Paving the Way, part 2 — Docker all the things!

In these first installments of Paving the Way we’ll focus on the basics on which the whole modernization is built upon. Since what we want to build is repeatable, scalable and reliable infrastructure, the first thing we need to do is to make sure whatever we are building runs in Docker containers, as this is the ground-level requirement for modernization.

The aim of this article is to describe our decision making process, what direction we decided to go and sprinkle some Docker best practices on top. Enjoy.

Read the previous part here: Paving the Way, part 1 — Getting started with modernization

Photo by frank mckenna on Unsplash

Why use Docker?

If you aren’t aware of the benefits Docker provides, here is a recap: Docker containers allows us to build things that run in isolated environments and behave the exact same way regardless where they are run, be it Linux server in the cloud or Windows laptop on your desk. It’s a way to standardize the environment.
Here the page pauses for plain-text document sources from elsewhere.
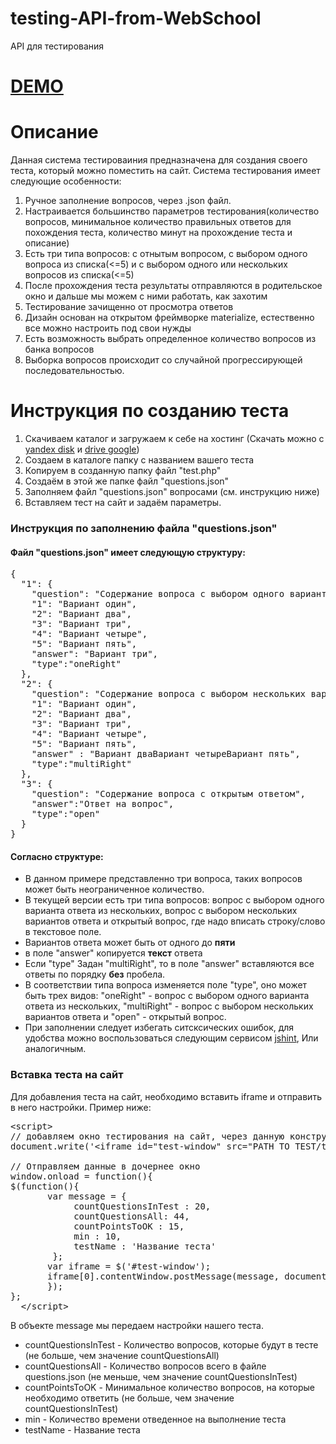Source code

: # testing-API-from-WebSchool
API для тестирования

# <a href="http://webschool.pspu.ru/WebSchool/web/main/contact/demo">DEMO</a>

# Описание
<p>
Данная система тестироваиния предназначена для создания своего теста, который можно поместить на сайт. Система тестирования имеет следующие особенности:
<ol>
<li>Ручное заполнение вопросов, через .json файл.</li>
<li>Настраивается большинство параметров тестирования(количество вопросов, минимальное количество правильных ответов для похождения теста, количество минут на прохождение теста и описание)</li>
<li>Есть три типа вопросов: с отнытым вопросом, с выбором одного вопроса из списка(<=5) и с выбором одного или нескольких вопросов из списка(<=5)</li>
<li>После прохождения теста результаты отправляются в родительское окно и дальше мы можем с ними работать, как захотим</li>
<li>Тестирование зачищенно от просмотра ответов</li>
<li>Дизайн основан на открытом фреймворке materialize, естественно все можно настроить под свои нужды</li>
<li>Есть возможность выбрать определенное количество вопросов из банка вопросов</li>
<li>Выборка вопросов происходит со случайной прогрессирующей последовательностью. </li>
</ol>
</p>

# Инструкция по созданию теста
<ol>
<li> Скачиваем каталог и загружаем к себе на хостинг (Скачать можно c <a href="https://yadi.sk/d/Xdx6ej8yrg7nJ">yandex disk</a> и <a href="https://drive.google.com/file/d/0B-yI0Z5suD9MWFYxenNQTzZmSTA/view?usp=sharing">drive google</a>)</li>
<li> Создаем в каталоге папку с названием вашего теста</li>
<li> Копируем в созданную папку файл "test.php"</li>
<li> Создаём в этой же папке файл "questions.json"</li>
<li> Заполняем файл "questions.json" вопросами (см. инструкцию ниже)</li>
<li> Вставляем тест на сайт и задаём параметры.</li>
</ol>
<h3>Инструкция по заполнению файла "questions.json"</h3>

<h4>Файл "questions.json" имеет следующую структуру:</h4>
<pre>
{
  "1": {
    "question": "Содержание вопроса с выбором одного варианта из нескольких предолженных",
    "1": "Вариант один",
    "2": "Вариант два",
    "3": "Вариант три",
    "4": "Вариант четыре",
    "5": "Вариант пять",
    "answer": "Вариант три",
    "type":"oneRight"
  },
  "2": {
    "question": "Содержание вопроса с выбором нескольких вариантов из нескольких предложенных",
    "1": "Вариант один",
    "2": "Вариант два",
    "3": "Вариант три",
    "4": "Вариант четыре",
    "5": "Вариант пять",
    "answer" : "Вариант дваВариант четыреВариант пять",
    "type":"multiRight"
  },
  "3": {
    "question": "Содержание вопроса с открытым ответом",
    "answer":"Ответ на вопрос",
    "type":"open"
  }
}</pre>

<h4>Согласно структуре:</h4> 
<ul>
<li>В данном примере представленно три вопроса, таких вопросов может быть неограниченное количество. 
</li><li> В текущей версии есть три типа вопросов: вопрос с выбором одного варианта ответа из нескольких, вопрос с выбором нескольких вариантов ответа и открытый вопрос, где надо вписать строку/слово в текстовое поле. 
</li><li> Вариантов ответа может быть от одного до <b>пяти</b>
</li><li> в поле "answer" копируется <b>текст</b> ответа
</li><li> Если "type" Задан "multiRight", то в поле "answer" вставляются все ответы по порядку <b>без</b> пробела.
</li><li> В соответствии типа вопроса изменяется поле "type", оно может быть трех видов: "oneRight" - вопрос с выбором одного варианта ответа из нескольких, "multiRight" - вопрос с выбором нескольких вариантов ответа и "open" - открытый вопрос.
</li><li> При заполнении следует избегать ситсксических ошибок, для удобства можно воспользоваться следующим сервисом <a href="http://jshint.com/">jshint</a>, Или аналогичным.
</li>
</ul>
<h3>Вставка теста на сайт</h3>

Для добавления теста на сайт, необходимо вставить iframe и отправить в него настройки.
Пример ниже:
<pre>
&lt;script&gt; 
// добавляем окно тестирования на сайт, через данную конструкцию, чтобы данные не хэшировались браузером
document.write('&lt;iframe id="test-window" src="PATH TO TEST/tests/test_demo_ru/test.php#?hash="' + Math.random() + '"&gt;&lt;/iframe&gt;');

// Отправляем данные в дочернее окно
window.onload = function(){
$(function(){
       var message = {
            countQuestionsInTest : 20, 
            countQuestionsAll: 44,
            countPointsToOK : 15,
            min : 10,
            testName : 'Название теста'
        };
       var iframe = $('#test-window');
       iframe[0].contentWindow.postMessage(message, document.location);
       });
};
  &lt;/script&gt;
</pre>
<p>
В объекте message мы передаем настройки нашего теста.
</p>
<ul>
<li>countQuestionsInTest - Количество вопросов, которые будут в тесте (не больше, чем значение countQuestionsAll)</li> 
<li>countQuestionsAll - Количество вопросов всего в файле questions.json (не меньше, чем значение countQuestionsInTest)</li>
<li>countPointsToOK - Минимальное количество вопросов, на которые необходимо ответить (не больше, чем значение countQuestionsInTest)</li>
<li>min - Количество времени отведенное на выполнение теста</li>
<li>testName - Название теста</li>
</ul>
For production this allows for your deployments to become immutable and repeatable, so that they behave the same way regardless on where they are running or when they were started. In practice, this means that recovering any misbehaving application instances becomes a simple action of throwing away the erroring container and spinning up a new one, scaling is just adding or removing containers and deployments & rollbacks are just changing the container specification that you want to run, automation takes care of the rest. As a bonus, since containers are isolated from each other, it doesn’t matter where you run them, in the same server, bunch of different servers or combination of both. For example, we ended up running in environment where servers come and go dynamically according utilization. On top of that, we are currently working on a setup where automation actively replaces servers with more cost effective options, while containers themselves flow seamlessly between servers and this is only possible with containers. More on that in the future, though.

In development, containers allow you to run the same production setup in your local machine down to version numbers of native libraries, which (mostly) removes the oh-so-annoying “Works On My Computer” -issues since everyone is running their development code in standardized environment. It also means that on-boarding new developers becomes fast and simple since you can use docker-compose to describe and create the whole development environment. For example, we have a rule that you should be able to start every local setup (databases et al. included), with just running docker-compose up (though some level of configuration may apply, fe. deciding which ports to use for HTTP traffic).

Registry

For storing the Docker images, we ended up using Docker Cloud because it is the default repository in the Docker cli, meaning you could just do docker push allermedia/my-fancy-project:v1.0.1 instead of having to adding the whole URI of the repository every time, which introduces more possibilities for human errors. At the point of selection we also weren’t exactly sure which cloud provider we eventually end up with, so Docker Cloud allowed us to keep the application images separate from platform providers.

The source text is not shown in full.